Too much of the plot revolves around the Rachmaninoff Concerto No. 3, a notoriously difficult piece of music to perform on the piano. David's father tells him that he has to learn this piece, but his first music teacher, Mr. Rosen, thinks it's far too advanced. When he gets to college, he decides to tackle the piece himself, and one of his professors, John Gielgud's Cecil Parkes, assists him. Although Professor Parkes is often as tough on David as the boy's father was, at least, he's not violent; he's just gruff in barking out orders. It's when he plays the Rachmaninoff piece in concert that David has the breakdown. It's an intense piece of music to be sure, and the sweat drips from the boy as he pounds the keys. It's a remarkable performance at the piano, but it drains him too much.

I suppose I could claim that playing Rachmaninoff apparently drives you mad, but anyone watching the film would know that it's the residual effect of his father's brutality that has caused David's breakdown. He's tried to please his father by playing the one piece of music that was presented as the greatest challenge, and it's overwhelmed him when he accomplishes it. David has just exhausted himself. He winds up having to undergo electroshock therapy and being institutionalized. This portion of the film has Taylor portraying David, and he's quite remarkable. There's an almost feral quality to his performance at times, like an animal that's been wounded too often yet still wants someone to care for him. He also is stunning in the centerpiece of the film, the performance of the Rachmaninoff. You can understand how that piece would drain anyone after watching Taylor at the keys.

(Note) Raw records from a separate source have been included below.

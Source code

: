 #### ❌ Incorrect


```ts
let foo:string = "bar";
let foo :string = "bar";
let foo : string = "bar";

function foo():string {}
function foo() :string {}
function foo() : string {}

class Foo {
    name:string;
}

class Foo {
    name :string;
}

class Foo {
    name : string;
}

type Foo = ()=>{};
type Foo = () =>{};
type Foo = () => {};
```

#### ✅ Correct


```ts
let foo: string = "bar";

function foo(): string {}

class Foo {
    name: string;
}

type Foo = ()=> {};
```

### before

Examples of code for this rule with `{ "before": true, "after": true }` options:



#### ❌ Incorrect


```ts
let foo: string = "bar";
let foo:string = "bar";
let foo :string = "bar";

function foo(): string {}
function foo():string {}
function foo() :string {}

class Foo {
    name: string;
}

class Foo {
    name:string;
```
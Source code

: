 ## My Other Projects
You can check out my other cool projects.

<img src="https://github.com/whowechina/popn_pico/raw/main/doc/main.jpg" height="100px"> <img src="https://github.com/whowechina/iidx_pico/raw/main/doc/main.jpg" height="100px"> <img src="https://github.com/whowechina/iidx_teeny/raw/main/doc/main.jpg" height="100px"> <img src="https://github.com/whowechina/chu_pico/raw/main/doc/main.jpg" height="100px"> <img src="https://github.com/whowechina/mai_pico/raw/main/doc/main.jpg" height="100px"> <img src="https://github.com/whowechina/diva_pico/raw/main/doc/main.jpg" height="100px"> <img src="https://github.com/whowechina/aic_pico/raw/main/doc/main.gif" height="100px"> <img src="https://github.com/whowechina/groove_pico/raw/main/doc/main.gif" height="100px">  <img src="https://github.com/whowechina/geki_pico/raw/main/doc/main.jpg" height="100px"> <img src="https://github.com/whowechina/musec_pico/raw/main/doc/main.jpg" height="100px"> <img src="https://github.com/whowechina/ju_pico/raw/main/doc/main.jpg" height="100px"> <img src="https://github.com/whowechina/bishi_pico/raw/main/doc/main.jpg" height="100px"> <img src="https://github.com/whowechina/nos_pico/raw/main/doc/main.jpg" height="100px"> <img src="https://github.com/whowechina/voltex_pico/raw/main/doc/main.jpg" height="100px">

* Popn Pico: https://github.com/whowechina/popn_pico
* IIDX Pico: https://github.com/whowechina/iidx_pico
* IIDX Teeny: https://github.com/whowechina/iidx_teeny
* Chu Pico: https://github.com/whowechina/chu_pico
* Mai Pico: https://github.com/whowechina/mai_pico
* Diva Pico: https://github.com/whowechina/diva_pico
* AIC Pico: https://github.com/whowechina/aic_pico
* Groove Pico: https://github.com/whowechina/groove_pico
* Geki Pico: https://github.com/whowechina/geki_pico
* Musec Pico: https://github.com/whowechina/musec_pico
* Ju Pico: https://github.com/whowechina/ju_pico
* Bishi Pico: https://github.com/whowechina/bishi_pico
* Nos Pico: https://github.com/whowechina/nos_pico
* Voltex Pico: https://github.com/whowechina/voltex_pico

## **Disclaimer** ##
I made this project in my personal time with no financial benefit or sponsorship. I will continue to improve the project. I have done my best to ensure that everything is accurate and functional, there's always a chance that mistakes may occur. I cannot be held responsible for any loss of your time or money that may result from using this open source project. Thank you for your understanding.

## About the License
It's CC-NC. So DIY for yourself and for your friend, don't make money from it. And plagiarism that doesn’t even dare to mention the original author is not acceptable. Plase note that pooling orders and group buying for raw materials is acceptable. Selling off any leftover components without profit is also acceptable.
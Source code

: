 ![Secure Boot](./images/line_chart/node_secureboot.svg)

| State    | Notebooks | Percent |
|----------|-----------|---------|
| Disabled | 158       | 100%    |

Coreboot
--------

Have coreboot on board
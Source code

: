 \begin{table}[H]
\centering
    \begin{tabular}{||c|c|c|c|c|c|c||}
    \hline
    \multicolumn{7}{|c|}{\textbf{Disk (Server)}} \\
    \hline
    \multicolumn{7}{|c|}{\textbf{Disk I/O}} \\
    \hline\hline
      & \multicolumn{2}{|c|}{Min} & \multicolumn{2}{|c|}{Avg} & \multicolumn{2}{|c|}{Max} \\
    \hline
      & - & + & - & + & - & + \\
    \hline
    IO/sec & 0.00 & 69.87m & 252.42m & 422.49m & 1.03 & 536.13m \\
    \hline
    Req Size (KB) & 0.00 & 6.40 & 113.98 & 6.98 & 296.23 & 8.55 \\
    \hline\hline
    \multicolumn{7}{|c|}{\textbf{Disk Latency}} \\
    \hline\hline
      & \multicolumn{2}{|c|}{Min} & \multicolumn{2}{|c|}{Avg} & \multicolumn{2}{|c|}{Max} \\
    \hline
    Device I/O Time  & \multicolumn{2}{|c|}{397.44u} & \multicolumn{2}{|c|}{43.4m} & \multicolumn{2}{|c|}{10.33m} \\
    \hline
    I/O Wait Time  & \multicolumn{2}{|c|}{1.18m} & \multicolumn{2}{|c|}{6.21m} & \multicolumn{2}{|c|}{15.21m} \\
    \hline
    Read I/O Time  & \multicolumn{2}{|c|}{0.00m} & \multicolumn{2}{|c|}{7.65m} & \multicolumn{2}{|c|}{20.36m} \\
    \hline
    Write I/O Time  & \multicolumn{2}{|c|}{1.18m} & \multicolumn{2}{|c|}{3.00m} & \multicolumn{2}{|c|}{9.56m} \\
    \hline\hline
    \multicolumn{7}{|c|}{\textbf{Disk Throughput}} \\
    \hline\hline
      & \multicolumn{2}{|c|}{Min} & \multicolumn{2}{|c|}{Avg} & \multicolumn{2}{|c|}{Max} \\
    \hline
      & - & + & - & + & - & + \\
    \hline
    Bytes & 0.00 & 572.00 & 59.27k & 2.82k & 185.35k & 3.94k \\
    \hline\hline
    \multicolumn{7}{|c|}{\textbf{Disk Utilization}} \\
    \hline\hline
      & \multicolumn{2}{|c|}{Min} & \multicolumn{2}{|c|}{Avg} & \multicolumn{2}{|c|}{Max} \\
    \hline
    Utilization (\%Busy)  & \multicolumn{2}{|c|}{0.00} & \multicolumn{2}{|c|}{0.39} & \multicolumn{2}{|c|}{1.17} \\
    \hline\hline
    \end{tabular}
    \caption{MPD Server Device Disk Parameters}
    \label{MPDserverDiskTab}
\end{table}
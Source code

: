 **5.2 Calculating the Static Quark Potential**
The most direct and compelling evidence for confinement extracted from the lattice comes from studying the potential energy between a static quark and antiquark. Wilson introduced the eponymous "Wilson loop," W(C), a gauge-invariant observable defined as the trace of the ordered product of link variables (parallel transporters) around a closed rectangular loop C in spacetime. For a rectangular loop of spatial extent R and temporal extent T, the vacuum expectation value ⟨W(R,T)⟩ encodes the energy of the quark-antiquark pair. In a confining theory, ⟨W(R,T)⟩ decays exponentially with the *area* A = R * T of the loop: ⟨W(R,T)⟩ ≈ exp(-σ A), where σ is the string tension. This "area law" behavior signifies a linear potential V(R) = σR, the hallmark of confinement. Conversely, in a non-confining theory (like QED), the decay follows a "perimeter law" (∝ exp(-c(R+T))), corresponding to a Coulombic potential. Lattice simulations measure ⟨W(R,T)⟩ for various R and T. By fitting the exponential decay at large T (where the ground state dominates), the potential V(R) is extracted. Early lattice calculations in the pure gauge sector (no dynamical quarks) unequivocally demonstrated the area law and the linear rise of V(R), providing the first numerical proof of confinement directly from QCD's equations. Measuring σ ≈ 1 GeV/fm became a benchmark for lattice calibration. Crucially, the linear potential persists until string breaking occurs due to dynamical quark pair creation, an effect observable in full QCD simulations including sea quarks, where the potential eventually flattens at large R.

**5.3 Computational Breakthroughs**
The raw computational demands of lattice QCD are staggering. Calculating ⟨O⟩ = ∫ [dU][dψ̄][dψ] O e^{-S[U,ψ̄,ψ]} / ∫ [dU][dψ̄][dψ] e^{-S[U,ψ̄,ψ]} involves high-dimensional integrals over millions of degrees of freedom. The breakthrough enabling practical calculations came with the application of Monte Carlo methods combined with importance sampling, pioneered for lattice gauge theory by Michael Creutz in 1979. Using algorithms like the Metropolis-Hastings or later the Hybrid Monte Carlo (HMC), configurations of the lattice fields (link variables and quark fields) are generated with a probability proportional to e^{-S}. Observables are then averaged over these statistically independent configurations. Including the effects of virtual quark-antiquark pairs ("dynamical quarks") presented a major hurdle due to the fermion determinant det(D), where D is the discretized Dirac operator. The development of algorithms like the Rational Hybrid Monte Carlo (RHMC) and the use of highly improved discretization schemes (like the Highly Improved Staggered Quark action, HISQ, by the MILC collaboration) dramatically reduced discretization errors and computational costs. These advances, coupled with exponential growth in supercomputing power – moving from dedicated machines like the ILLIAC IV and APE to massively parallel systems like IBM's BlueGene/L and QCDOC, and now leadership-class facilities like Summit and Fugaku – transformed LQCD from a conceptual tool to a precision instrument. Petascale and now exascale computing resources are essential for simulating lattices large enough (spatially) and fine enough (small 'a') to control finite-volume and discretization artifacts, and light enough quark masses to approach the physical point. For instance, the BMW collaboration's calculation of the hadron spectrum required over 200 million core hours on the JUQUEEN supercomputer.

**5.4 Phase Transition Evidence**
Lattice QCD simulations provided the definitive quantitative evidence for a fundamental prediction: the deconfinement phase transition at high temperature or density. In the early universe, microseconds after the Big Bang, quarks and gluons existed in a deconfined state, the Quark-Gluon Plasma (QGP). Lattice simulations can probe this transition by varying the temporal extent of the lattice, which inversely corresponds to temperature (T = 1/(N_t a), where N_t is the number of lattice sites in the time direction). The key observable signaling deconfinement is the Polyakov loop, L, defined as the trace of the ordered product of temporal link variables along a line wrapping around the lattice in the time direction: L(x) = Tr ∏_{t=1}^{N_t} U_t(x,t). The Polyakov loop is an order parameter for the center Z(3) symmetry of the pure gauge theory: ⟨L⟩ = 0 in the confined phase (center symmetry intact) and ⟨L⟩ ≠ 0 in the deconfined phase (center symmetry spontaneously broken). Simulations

The adult David (Rush again) isn't allowed to play music while he's in the hospital. It's through the intervention of one of the volunteers that he leaves the hospital to live with her. He's had older female patrons before, including a novelist who encouraged him to go to London to study and kept in touch with him until her death. Unfortunately, David isn't quite ready for the outside world, particularly given his fondness for pawing at women's breasts at the most inopportune times. He can't even manage to keep his clothes on all of the time. There are few sights as disconcerting as watching a naked Geoffrey Rush jumping on a trampoline, let me tell you. And the overall performance, from my perspective, has little to offer by way of insight into David's life. All Rush has to do is be a bit twittery and talk rapidly and chain smoke and smile and engage in behavior that's inappropriate for public occasions. I just didn't see anything special in it. Almost any actor could have played the part and done just as well.

Shine certainly has its heart in the right place. It's the kind of movie designed to make you feel good when things turn out better for a character who's had a difficult life. I, too, am happy to learn that Helfgott married a wonderful woman, played in the film by the fantastic Lynn Redgrave, and who would begrudge him some of the success he's achieved late in life? Still, this isn't new territory, and it isn't presented in a way that is unique or different. The only thing that makes this story stand out from so many others like it is the fact that the protagonist is Australian. Other than that, we should all be familiar with the story of the tortured artist who has to come back from a tremendous setback. It's that cliched of a movie plotline by now.